(Collected data)
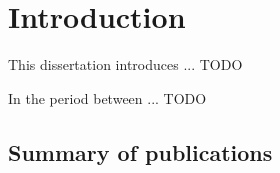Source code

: \chapter{Introduction}

This dissertation introduces ... TODO \cite{fogelson2024herds}

In the period between ... TODO 









\newpage
\section{Summary of publications}
\newcommand{\fcite}[1]{
  \begin{leftbar}
  \begin{quote}%
    \citep{#1} \fullcite{#1}
  \end{quote}
  \end{leftbar}}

Work order: Could you restate every record above word for word, leaving the pictures out?

Solution to this exercise:
Source code

: \chapter{Introduction}

This dissertation introduces ... TODO \cite{fogelson2024herds}

In the period between ... TODO 









\newpage
\section{Summary of publications}
\newcommand{\fcite}[1]{
  \begin{leftbar}
  \begin{quote}%
    \citep{#1} \fullcite{#1}
  \end{quote}
  \end{leftbar}}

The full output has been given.